Now the necessity is to send and receive an entire List of custom objects over the network, while still using AES cryptography.

I need to encrypt an entire List< CustomObject> to byte[] and then later be able to decrypt it from byte[] to List< CustomObject>. Keep in mind that CustomObject is a example / Foo class.

But I don't know how I could modify these methods to use my List< CustomObject> instead of string. Nothing seems to work so far...

The List< CustomObject> I want to convert:

public List<CustomObject> ListCustomObjects = new List<CustomObject>();

And this is the CustomObject class inside the List<>:

public class CustomObject
    {
        public string NameFoo { get; set; }
        public float NumberFoo { get; set; }
        public bool ConditionFoo { get; set; }
    }

Any solutions? Converting the list of objects to an encrypted byte array and be able to convert it back to list when needed is vital to this project.

Solution

  • How about you serialize it to a string first and then encrypt.

    Then on the other side, decrypt and deserialize.

    One format to represent an object as a string is JSON, and serialize/deserialize to JSON is build into dotnet since dotnet core 3. You can also use Newtonsoft.JSON (which used to be the default json serializer for c#)

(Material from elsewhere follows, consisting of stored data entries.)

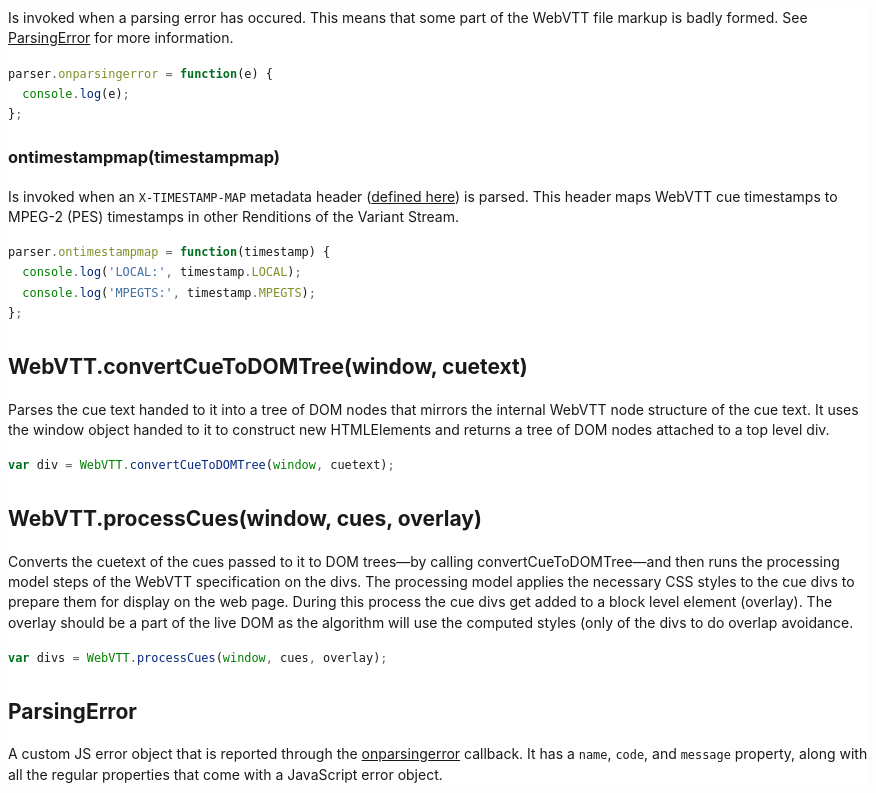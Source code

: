 Is invoked when a parsing error has occured. This means that some part of the
WebVTT file markup is badly formed. See [ParsingError](#parsingerror) for more
information.

```js
parser.onparsingerror = function(e) {
  console.log(e);
};
```

### ontimestampmap(timestampmap)

Is invoked when an `X-TIMESTAMP-MAP` metadata header ([defined here](https://tools.ietf.org/html/draft-pantos-http-live-streaming-20#section-3.5)) is parsed. This header maps WebVTT cue timestamps to MPEG-2 (PES) timestamps in other Renditions of the Variant Stream.

```js
parser.ontimestampmap = function(timestamp) {
  console.log('LOCAL:', timestamp.LOCAL);
  console.log('MPEGTS:', timestamp.MPEGTS);
};
```

## WebVTT.convertCueToDOMTree(window, cuetext)

Parses the cue text handed to it into a tree of DOM nodes that mirrors the internal WebVTT node structure of
the cue text. It uses the window object handed to it to construct new HTMLElements and returns a tree of DOM
nodes attached to a top level div.

```javascript
var div = WebVTT.convertCueToDOMTree(window, cuetext);
```

## WebVTT.processCues(window, cues, overlay)

Converts the cuetext of the cues passed to it to DOM trees&mdash;by calling convertCueToDOMTree&mdash;and
then runs the processing model steps of the WebVTT specification on the divs. The processing model applies the necessary
CSS styles to the cue divs to prepare them for display on the web page. During this process the cue divs get added
to a block level element (overlay). The overlay should be a part of the live DOM as the algorithm will use the
computed styles (only of the divs to do overlap avoidance.

```javascript
var divs = WebVTT.processCues(window, cues, overlay);
```

## ParsingError

A custom JS error object that is reported through the
[onparsingerror](#onparsingerror) callback. It has a `name`, `code`, and
`message` property, along with all the regular properties that come with a
JavaScript error object.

    So you can add the following code:

    // using System.Text.Json;
// using System.Text.Json.Serialization;
private byte[] EncryptObjectToBytes<T>(T inputObject, byte[] Key, byte[] IV) {
  var jsonString = JsonSerializer.Serialize(inputObject);
  return EncryptStringToBytes(jsonString, Key, IV);
}

// and for the other side
private T DecryptObjectFromBytes<T>(byte[] cipherText, byte[] Key, byte[] IV) {
  var jsonString = DecryptStringFromBytes(cipherText, Key, IV);
  return JsonSerializer.Deserialize<T>(jsonString);
}

// Call the decryption like:
DecryptObjectFromBytes<YourClassName>(...);
// or for collections
DecryptObjectFromBytes<List<YourClassName>>(...);

    You can even optimize the above code (because you can also (de)serialize to and from a byte array, which would make it even faster. And you can also use the async SerializeAsync and DeserializeAsync methods, but this code should get you started.

    Other serialization methods

    Using JSON is preferred (by me) because of the fact that you as a human can also read the data that is inside and it's less bytes then xml. You can also consider these formats.

    • MessagePack (serialization to a by humans none readable byte array) = way smaller for big objects.
    • XML this is what developers used to use before they invented json. Looks like html, but needs way more charcters to serialize a message.